Solo Nicola Tranfaglia sulla Repubblica ha giustamente scritto che il Papa se la prende sì, con l’Afghanistan, ma nella Chiesa cattolica non c’è parità fra i sessi.
Nella società le donne sono oggetto di stupri e incesti quotidiani, come ci hanno mostrato i lugubri servizi televisivi della cosiddetta Festa della Donna.

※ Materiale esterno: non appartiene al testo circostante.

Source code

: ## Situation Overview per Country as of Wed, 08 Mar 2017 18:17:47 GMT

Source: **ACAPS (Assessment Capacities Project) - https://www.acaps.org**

In questa bella atmosfera, il più invidiabile regalo l’hanno avuto le donne francesi. Jospin ha annunciato che «femminilizzerà mestieri, gradi, funzioni, titoli»: con apposita circolare i ministeri sono invitati a eliminare il sessismo dal linguaggio ufficiale, a dire dunque "ministra" o “direttora". E Jospin, sperando d’ingraziarsi l’elettorato femminile, suggerisce di inserire tali, sublimi pari opportunità linguistiche nella Costituzione.

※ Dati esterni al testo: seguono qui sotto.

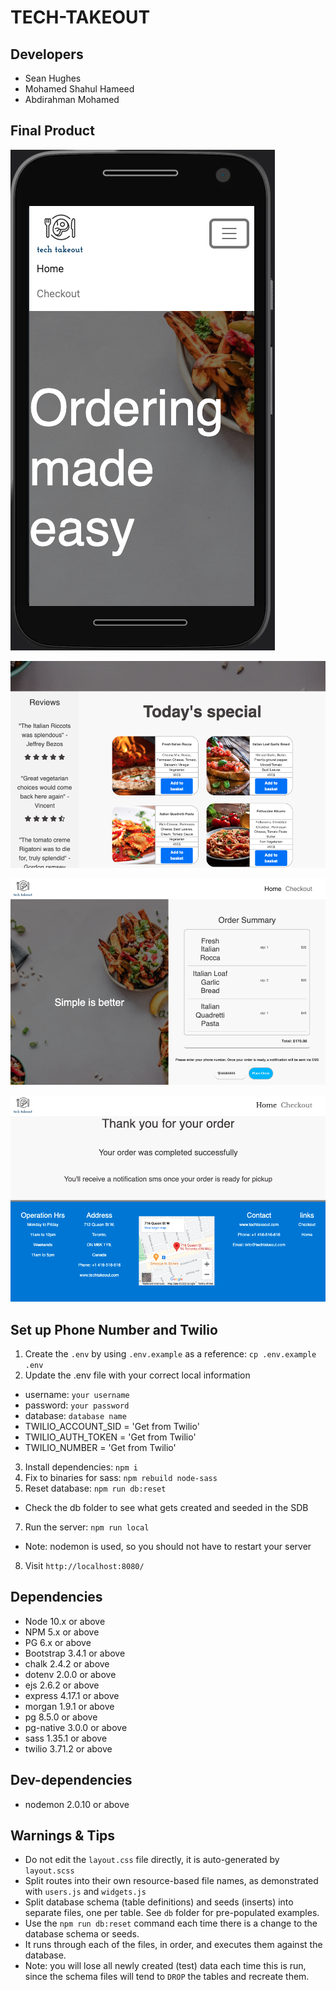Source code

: TECH-TAKEOUT
=========

## Developers

- Sean Hughes 
- Mohamed Shahul Hameed
- Abdirahman Mohamed


## Final Product

!["Mobile view"](https://github.com/Amohamed96/tech-takeout/blob/master/public/images/Screen%20Shot%202021-12-02%20at%209.53.53%20PM.png?raw=true)


!["Home page"](https://github.com/Amohamed96/tech-takeout/blob/master/public/images/Screen%20Shot%202021-12-02%20at%209.50.13%20PM.png?raw=true)

!["Checkout page"](https://github.com/Amohamed96/tech-takeout/blob/master/public/images/Screen%20Shot%202021-12-02%20at%209.51.37%20PM.png?raw=true)

!["Thank you page"](https://github.com/Amohamed96/tech-takeout/blob/master/public/images/Screen%20Shot%202021-12-02%20at%209.51.59%20PM.png?raw=true)

## Set up Phone Number and Twilio

1. Create the `.env` by using `.env.example` as a reference: `cp .env.example .env`
2. Update the .env file with your correct local information 
  - username: `your username` 
  - password: `your password` 
  - database: `database name`
  - TWILIO_ACCOUNT_SID = 'Get from Twilio'
  - TWILIO_AUTH_TOKEN = 'Get from Twilio'
  - TWILIO_NUMBER = 'Get from Twilio'
3. Install dependencies: `npm i`
4. Fix to binaries for sass: `npm rebuild node-sass`
5. Reset database: `npm run db:reset`
  - Check the db folder to see what gets created and seeded in the SDB
7. Run the server: `npm run local`
  - Note: nodemon is used, so you should not have to restart your server
8. Visit `http://localhost:8080/`


## Dependencies

- Node 10.x or above
- NPM 5.x or above
- PG 6.x or above
- Bootstrap 3.4.1 or above
- chalk 2.4.2 or above
- dotenv 2.0.0 or above
- ejs 2.6.2 or above
- express 4.17.1 or above
- morgan 1.9.1 or above
- pg 8.5.0 or above
- pg-native 3.0.0 or above
- sass  1.35.1 or above
- twilio  3.71.2 or above

## Dev-dependencies

- nodemon 2.0.10 or above




## Warnings & Tips

- Do not edit the `layout.css` file directly, it is auto-generated by `layout.scss`
- Split routes into their own resource-based file names, as demonstrated with `users.js` and `widgets.js`
- Split database schema (table definitions) and seeds (inserts) into separate files, one per table. See `db` folder for pre-populated examples. 
- Use the `npm run db:reset` command each time there is a change to the database schema or seeds. 
- It runs through each of the files, in order, and executes them against the database. 
- Note: you will lose all newly created (test) data each time this is run, since the schema files will tend to `DROP` the tables and recreate them.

Una volta si diceva: «Fatti non parole».
La manovra di Jospin è irritante nella sua pomposa vacuità. Non solo: manca di rispetto dell’obiettiva condizione delle donne, perché esistono questioni ben più scottanti della desinenza del vocabolo "ministro". Ed è irrispettosa anche di un’antica e saggia tradizione linguistica.
Ci schieriamo dalla parte dei vegliardi dell’Académie Francaise che protestano.
La parola “filosofo" si declina identica al maschile e al femminile: nell’aggettivo greco "philosophos" non c’è distinzione tra questi due generi. Il cosiddetto maschile, negli appellativi filosofici e giuridici, è asessuale.